Part 1: Sliding Window Rate Limiter
Constraints
- 0 <= len(request_times) <= 200000
- 1 <= window_size <= 10^9
- 1 <= limit <= 10^5
- request_times is sorted in non-decreasing order
Examples
Input: (3, 10, [1, 2, 3, 4, 14])
Expected Output: [True, True, True, False, True]
Explanation: The fourth request arrives while three accepted requests are still inside the last 10 seconds. By time 14, the old accepted requests have expired.
Input: (1, 10, [5, 5])
Expected Output: [True, False]
Explanation: Only one request is allowed in the window, so the second request at the same time is denied.
Input: (1, 10, [1, 11])
Expected Output: [True, True]
Explanation: At time 11, the request from time 1 has just expired because the window is `(1, 11]`.
Input: (2, 5, [])
Expected Output: []
Explanation: Edge case: no requests.
Hints
- Only accepted requests inside the current time window matter.
- A queue or deque is enough because timestamps arrive in sorted order.
Part 2: Shared Rate Limiter Across Multiple Threads
Constraints
- 0 <= total number of requests across all threads <= 200000
- 1 <= number of threads <= 10000
- 1 <= window_size <= 10^9
- 1 <= limit <= 10^5
- Each thread's request list is sorted in non-decreasing order
Examples
Input: (2, 5, [[1, 6], [1, 2], [7]])
Expected Output: [[True, True], [True, False], [True]]
Explanation: The requests at time 1 from threads 0 and 1 are both allowed. The request at time 2 is denied because the limiter is already full.
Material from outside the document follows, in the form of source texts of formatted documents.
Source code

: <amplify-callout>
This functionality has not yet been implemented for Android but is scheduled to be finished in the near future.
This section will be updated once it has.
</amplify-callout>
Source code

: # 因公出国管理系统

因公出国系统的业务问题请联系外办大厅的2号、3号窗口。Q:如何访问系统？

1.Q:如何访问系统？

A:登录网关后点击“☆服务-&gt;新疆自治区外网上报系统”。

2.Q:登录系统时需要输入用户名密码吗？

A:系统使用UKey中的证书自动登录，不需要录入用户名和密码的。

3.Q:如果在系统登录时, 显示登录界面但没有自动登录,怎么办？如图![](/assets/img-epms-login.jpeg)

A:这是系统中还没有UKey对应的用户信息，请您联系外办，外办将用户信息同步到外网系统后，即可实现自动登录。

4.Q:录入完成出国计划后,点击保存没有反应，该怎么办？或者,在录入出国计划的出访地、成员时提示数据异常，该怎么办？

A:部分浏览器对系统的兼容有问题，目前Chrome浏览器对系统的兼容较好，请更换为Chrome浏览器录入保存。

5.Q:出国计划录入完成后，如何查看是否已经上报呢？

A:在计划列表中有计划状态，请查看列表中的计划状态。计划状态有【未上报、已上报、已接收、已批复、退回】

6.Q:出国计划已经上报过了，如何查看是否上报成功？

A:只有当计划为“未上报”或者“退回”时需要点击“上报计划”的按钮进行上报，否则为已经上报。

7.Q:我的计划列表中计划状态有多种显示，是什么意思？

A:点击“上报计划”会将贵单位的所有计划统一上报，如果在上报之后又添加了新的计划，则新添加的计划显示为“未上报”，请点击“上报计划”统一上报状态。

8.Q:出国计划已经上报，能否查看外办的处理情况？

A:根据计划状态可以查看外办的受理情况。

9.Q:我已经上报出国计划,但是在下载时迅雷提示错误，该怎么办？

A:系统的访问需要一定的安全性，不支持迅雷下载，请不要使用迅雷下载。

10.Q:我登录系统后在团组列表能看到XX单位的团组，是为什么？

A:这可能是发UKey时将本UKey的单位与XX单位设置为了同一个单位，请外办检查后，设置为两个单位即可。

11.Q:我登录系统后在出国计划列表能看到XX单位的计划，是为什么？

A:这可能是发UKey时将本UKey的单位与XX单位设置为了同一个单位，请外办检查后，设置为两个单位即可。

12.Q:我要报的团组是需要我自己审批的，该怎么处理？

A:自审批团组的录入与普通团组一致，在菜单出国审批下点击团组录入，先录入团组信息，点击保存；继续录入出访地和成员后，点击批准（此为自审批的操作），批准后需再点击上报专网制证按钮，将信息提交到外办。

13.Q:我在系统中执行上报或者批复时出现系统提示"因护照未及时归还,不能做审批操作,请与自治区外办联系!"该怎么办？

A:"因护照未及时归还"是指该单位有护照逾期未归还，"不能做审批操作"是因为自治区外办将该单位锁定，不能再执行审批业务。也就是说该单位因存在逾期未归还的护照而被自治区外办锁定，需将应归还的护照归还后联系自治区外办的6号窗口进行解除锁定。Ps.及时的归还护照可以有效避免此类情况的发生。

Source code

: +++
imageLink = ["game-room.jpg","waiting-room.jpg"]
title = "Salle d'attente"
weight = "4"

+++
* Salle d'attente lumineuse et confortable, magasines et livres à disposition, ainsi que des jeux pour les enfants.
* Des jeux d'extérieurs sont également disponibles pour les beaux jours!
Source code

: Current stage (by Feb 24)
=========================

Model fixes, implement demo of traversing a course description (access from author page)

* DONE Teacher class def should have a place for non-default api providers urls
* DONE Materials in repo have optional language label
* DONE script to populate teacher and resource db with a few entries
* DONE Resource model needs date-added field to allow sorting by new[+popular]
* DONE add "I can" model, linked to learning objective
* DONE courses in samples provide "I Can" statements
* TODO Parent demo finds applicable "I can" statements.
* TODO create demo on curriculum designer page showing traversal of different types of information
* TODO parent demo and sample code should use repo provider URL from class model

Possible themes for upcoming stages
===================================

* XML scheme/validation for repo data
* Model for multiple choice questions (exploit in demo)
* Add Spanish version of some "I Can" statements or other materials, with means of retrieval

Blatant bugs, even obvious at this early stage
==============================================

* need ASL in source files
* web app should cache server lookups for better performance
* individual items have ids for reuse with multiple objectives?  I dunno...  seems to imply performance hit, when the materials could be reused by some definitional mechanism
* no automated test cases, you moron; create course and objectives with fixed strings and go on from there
Input: (1, 3, [[], [1, 1], [4]])
Expected Output: [[], [True, False], [True]]
Explanation: Edge case: one thread has no requests.
Input: (2, 4, [[1, 5], [2], [5]])
Expected Output: [[True, True], [True], [False]]
Explanation: At timestamp 5, thread 0 is processed before thread 2, so thread 0 gets the last available slot.
Input: (1, 10, [[3], [3], [3]])
Expected Output: [[True], [False], [False]]
Explanation: With identical timestamps, smaller thread index wins.
Hints
- This is like merging k sorted lists while maintaining one shared sliding window.
- A min-heap can give you the next global request in timestamp order.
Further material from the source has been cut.